From reactive to predictive: how goats and satellites are changing how we manage our land
Fire prevention is not a new challenge for wind farm operators. In fire-prone landscapes, managing vegetation around turbines is an obligation with real consequences. Do it badly and you risk ignition. Do it well and you protect the land, the communities around it, and the infrastructure that serves them.
At Candeeiros Wind Farm, set within the Serra de Aire e Candeeiros Natural Park in Portugal, Nadara has found a way to do it better.
The problem with the old approach
Vegetation management has traditionally meant sending heavy machinery into the field: brush cutters, chainsaws, fuel consumption, and emissions. Inspections happened at fixed intervals, meaning conditions could deteriorate between visits. The model was reactive, resource-intensive, and carried its own risks. In high fire-risk territory, the machinery used to prevent ignition could itself become a source of one.
A new model built on data and nature
In 2024, Nadara began implementing a new approach. Working with technology partner Spotlite, satellite imagery is now collected and fed into a geospatial analysis platform that tracks vegetation growth and density across the farm.
The data is processed into dashboards showing real conditions on the ground, with forecasts three and 12 months ahead. Intervention decisions are based on evidence, not estimates. The team can see where risk is building before it materialises.
But the most visible part of the solution is also the oldest: a herd of goats.
Grazing as infrastructure
A partnership with local cooperative Terra Chã now provides continuous, structured grazing across 35 hectares of land classified as high fire risk. Mechanical operations have been replaced entirely. The herd keeps vegetation within legal fuel management parameters year-round, eliminating the need for periodic machinery interventions and the ignition risk they carry.
The environmental results are measurable. The shift from machinery to grazing avoids 8.96 metric tons of CO₂ per year at Candeeiros alone. The goats also help maintain low scrub habitat for the red-billed chough, a protected species documented in the park that depends on exactly this type of terrain.
Impact beyond the park
The project's social dimension is just as important. A reduction in public support had put Terra Chã's operations under pressure. The multi-year contract secured through this project gave the cooperative economic stability and secured the future of a traditional land management practice.
That matters.

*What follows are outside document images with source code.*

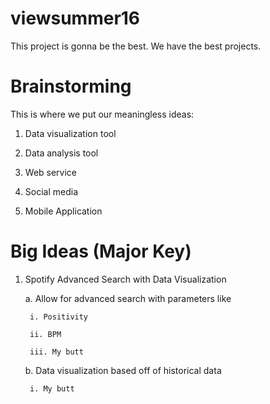 # viewsummer16
This project is gonna be the best. We have the best projects.
# Brainstorming
This is where we put our meaningless ideas:

1. Data visualization tool

2. Data analysis tool

3. Web service

4. Social media

5. Mobile Application



# Big Ideas (Major Key)
1. Spotify Advanced Search with Data Visualization

	a. Allow for advanced search with parameters like

		i. Positivity

		ii. BPM

		iii. My butt

	b. Data visualization based off of historical data

		i. My butt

Innovation in prevention goes further when it works with local knowledge and local livelihoods, not around them.
Recognition and what comes next
In 2026, the project was awarded the Ageas Innovation in Prevention Award in the Environment category, recognising its contribution to fire risk mitigation, emissions reduction, and biodiversity protection.
The results at Candeeiros have already shaped Nadara's wider strategy. The model is being incorporated into the company's roadmap for progressive expansion to other wind farms. As it scales, so will the environmental and social impact.
This is what living energy looks like in practice: technology and nature working together, rooted in the communities and landscapes we're part of.